**What this task involves**
Transcription task. Write out each entry verbatim and exclude any image.

**Extracted information**
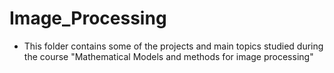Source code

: # Image_Processing

* This folder contains some of the projects and main topics studied during the course "Mathematical Models and methods for image processing"
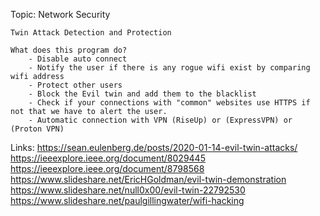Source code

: Topic:
    Network Security

    Twin Attack Detection and Protection

    What does this program do?
        - Disable auto connect 
        - Notify the user if there is any rogue wifi exist by comparing wifi address 
        - Protect other users
        - Block the Evil twin and add them to the blacklist
        - Check if your connections with "common" websites use HTTPS if not that we have to alert the user.
        - Automatic connection with VPN (RiseUp) or (ExpressVPN) or (Proton VPN)

Links:
https://sean.eulenberg.de/posts/2020-01-14-evil-twin-attacks/
https://ieeexplore.ieee.org/document/8029445
https://ieeexplore.ieee.org/document/8798568
https://www.slideshare.net/EricHGoldman/evil-twin-demonstration
https://www.slideshare.net/null0x00/evil-twin-22792530
https://www.slideshare.net/paulgillingwater/wifi-hacking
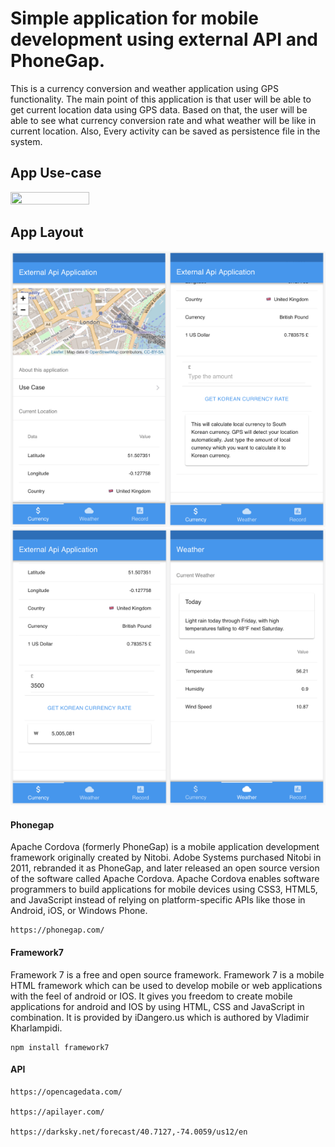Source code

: # Simple application for mobile development using external API and PhoneGap.

This is a currency conversion and weather application using GPS functionality. The main point of this application is that user will be able to get current location data using GPS data. Based on that, the user will be able to see what currency conversion rate and what weather will be like in current location.
Also, Every activity can be saved as persistence file in the system.

## App Use-case

<img src="https://media.giphy.com/media/AiF05bz9sMx1YOoOK2/giphy.gif" height="50%" width="50%">

## App Layout

<img src="/pics/a.png" height="50%" width="50%"><img src="/pics/b.png" height="50%" width="50%"><img src="/pics/c.png" height="50%" width="50%"><img src="/pics/d.png" height="50%" width="50%">

#### Phonegap

Apache Cordova (formerly PhoneGap) is a mobile application development framework originally created by Nitobi. Adobe Systems purchased Nitobi in 2011, rebranded it as PhoneGap, and later released an open source version of the software called Apache Cordova. Apache Cordova enables software programmers to build applications for mobile devices using CSS3, HTML5, and JavaScript instead of relying on platform-specific APIs like those in Android, iOS, or Windows Phone.

    https://phonegap.com/

#### Framework7

Framework 7 is a free and open source framework. Framework 7 is a mobile HTML framework which can be used to develop mobile or web applications with the feel of android or IOS. It gives you freedom to create mobile applications for android and IOS by using HTML, CSS and JavaScript in combination. It is provided by iDangero.us which is authored by Vladimir Kharlampidi.

    npm install framework7

#### API

    https://opencagedata.com/

    https://apilayer.com/

    https://darksky.net/forecast/40.7127,-74.0059/us12/en



[phonegap-cli-url]: http://github.com/phonegap/phonegap-cli
[cordova-app]: http://github.com/apache/cordova-app-hello-world
[bithound-img]: https://www.bithound.io/github/phonegap/phonegap-app-hello-world/badges/score.svg
[bithound-url]: https://www.bithound.io/github/phonegap/phonegap-app-hello-world
[config-xml]: https://github.com/phonegap/phonegap-template-hello-world/blob/master/config.xml
[index-html]: https://github.com/phonegap/phonegap-template-hello-world/blob/master/www/index.html
[cordova-whitelist-guide]: https://cordova.apache.org/docs/en/dev/guide/appdev/whitelist/index.html
[cordova-plugin-whitelist]: http://cordova.apache.org/docs/en/latest/reference/cordova-plugin-whitelist
[cordova-plugin-whitelist-csp]: http://cordova.apache.org/docs/en/latest/reference/cordova-plugin-whitelist#content-security-policy
[csp-is-awesome]: http://cspisawesome.com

**Output**
Source code

: # Image_Processing

* This folder contains some of the projects and main topics studied during the course "Mathematical Models and methods for image processing"
Source code

: Topic:
    Network Security

    Twin Attack Detection and Protection

    What does this program do?
        - Disable auto connect 
        - Notify the user if there is any rogue wifi exist by comparing wifi address 
        - Protect other users
        - Block the Evil twin and add them to the blacklist
        - Check if your connections with "common" websites use HTTPS if not that we have to alert the user.
        - Automatic connection with VPN (RiseUp) or (ExpressVPN) or (Proton VPN)

Links:
https://sean.eulenberg.de/posts/2020-01-14-evil-twin-attacks/
https://ieeexplore.ieee.org/document/8029445
https://ieeexplore.ieee.org/document/8798568
https://www.slideshare.net/EricHGoldman/evil-twin-demonstration
https://www.slideshare.net/null0x00/evil-twin-22792530
https://www.slideshare.net/paulgillingwater/wifi-hacking
Source code

: # Simple application for mobile development using external API and PhoneGap.

This is a currency conversion and weather application using GPS functionality. The main point of this application is that user will be able to get current location data using GPS data. Based on that, the user will be able to see what currency conversion rate and what weather will be like in current location.
Also, Every activity can be saved as persistence file in the system.

## App Use-case

<img src="https://media.giphy.com/media/AiF05bz9sMx1YOoOK2/giphy.gif" height="50%" width="50%">

## App Layout

<img src="/pics/a.png" height="50%" width="50%"><img src="/pics/b.png" height="50%" width="50%"><img src="/pics/c.png" height="50%" width="50%"><img src="/pics/d.png" height="50%" width="50%">

#### Phonegap

Apache Cordova (formerly PhoneGap) is a mobile application development framework originally created by Nitobi. Adobe Systems purchased Nitobi in 2011, rebranded it as PhoneGap, and later released an open source version of the software called Apache Cordova. Apache Cordova enables software programmers to build applications for mobile devices using CSS3, HTML5, and JavaScript instead of relying on platform-specific APIs like those in Android, iOS, or Windows Phone.

    https://phonegap.com/

#### Framework7

Framework 7 is a free and open source framework. Framework 7 is a mobile HTML framework which can be used to develop mobile or web applications with the feel of android or IOS. It gives you freedom to create mobile applications for android and IOS by using HTML, CSS and JavaScript in combination. It is provided by iDangero.us which is authored by Vladimir Kharlampidi.

    npm install framework7

#### API

    https://opencagedata.com/

    https://apilayer.com/

    https://darksky.net/forecast/40.7127,-74.0059/us12/en



[phonegap-cli-url]: http://github.com/phonegap/phonegap-cli
[cordova-app]: http://github.com/apache/cordova-app-hello-world
[bithound-img]: https://www.bithound.io/github/phonegap/phonegap-app-hello-world/badges/score.svg
[bithound-url]: https://www.bithound.io/github/phonegap/phonegap-app-hello-world
[config-xml]: https://github.com/phonegap/phonegap-template-hello-world/blob/master/config.xml
[index-html]: https://github.com/phonegap/phonegap-template-hello-world/blob/master/www/index.html
[cordova-whitelist-guide]: https://cordova.apache.org/docs/en/dev/guide/appdev/whitelist/index.html
[cordova-plugin-whitelist]: http://cordova.apache.org/docs/en/latest/reference/cordova-plugin-whitelist
[cordova-plugin-whitelist-csp]: http://cordova.apache.org/docs/en/latest/reference/cordova-plugin-whitelist#content-security-policy
[csp-is-awesome]: http://cspisawesome.com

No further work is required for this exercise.